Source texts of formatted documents
★ ★ ★ ★

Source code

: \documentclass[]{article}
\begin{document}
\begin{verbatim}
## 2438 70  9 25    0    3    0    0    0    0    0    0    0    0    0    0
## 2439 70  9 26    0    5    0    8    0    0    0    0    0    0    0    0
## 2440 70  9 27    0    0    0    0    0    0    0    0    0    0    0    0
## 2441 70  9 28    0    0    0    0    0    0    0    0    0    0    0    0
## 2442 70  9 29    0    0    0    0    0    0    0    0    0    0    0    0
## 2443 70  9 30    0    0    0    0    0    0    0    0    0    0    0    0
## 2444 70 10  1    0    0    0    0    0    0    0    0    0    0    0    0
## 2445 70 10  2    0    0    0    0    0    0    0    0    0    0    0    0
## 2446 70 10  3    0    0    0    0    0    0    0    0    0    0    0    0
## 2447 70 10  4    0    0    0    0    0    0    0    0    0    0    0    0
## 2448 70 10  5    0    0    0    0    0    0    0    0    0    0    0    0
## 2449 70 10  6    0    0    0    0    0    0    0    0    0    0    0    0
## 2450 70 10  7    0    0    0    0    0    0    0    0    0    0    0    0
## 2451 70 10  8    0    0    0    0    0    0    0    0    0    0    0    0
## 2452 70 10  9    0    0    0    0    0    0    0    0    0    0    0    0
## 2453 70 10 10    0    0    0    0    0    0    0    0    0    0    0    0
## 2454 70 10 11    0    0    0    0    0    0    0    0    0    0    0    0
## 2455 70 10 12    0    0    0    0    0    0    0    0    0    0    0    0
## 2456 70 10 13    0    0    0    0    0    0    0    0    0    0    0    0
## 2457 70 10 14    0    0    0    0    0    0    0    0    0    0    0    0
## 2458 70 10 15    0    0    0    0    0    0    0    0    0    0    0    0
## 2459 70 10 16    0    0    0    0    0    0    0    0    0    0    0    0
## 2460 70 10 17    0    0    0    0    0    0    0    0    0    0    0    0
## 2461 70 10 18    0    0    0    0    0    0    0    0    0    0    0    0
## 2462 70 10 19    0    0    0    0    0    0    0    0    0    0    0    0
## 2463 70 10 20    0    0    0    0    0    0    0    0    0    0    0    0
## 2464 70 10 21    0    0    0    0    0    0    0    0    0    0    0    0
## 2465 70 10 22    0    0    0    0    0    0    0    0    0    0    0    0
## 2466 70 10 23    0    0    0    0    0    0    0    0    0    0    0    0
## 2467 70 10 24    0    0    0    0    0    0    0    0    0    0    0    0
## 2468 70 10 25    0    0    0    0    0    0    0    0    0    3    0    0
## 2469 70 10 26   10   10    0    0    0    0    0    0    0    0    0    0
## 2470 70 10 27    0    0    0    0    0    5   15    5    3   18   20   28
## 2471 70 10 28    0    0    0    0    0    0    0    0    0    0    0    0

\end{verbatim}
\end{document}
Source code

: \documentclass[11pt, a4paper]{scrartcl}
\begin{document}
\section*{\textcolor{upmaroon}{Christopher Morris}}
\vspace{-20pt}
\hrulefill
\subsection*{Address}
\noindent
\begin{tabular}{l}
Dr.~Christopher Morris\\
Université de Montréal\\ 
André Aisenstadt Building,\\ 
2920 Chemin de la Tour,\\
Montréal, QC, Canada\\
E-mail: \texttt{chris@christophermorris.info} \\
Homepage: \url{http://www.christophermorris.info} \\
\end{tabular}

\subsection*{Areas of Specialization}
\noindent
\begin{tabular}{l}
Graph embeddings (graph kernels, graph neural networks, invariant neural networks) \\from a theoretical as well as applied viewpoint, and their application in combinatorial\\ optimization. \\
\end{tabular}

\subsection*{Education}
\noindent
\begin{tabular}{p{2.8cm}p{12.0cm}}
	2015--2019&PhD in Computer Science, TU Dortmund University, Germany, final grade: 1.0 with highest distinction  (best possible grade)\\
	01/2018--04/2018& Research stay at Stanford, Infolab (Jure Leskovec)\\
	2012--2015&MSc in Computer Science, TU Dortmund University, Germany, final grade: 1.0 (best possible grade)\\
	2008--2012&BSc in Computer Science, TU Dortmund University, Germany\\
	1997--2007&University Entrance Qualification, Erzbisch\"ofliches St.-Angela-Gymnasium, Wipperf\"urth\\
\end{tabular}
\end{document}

★ ★ ★ ★

Work request: Your answer should be a single number: the count of lines in these records that hold the string "Montréal".

Reply: 2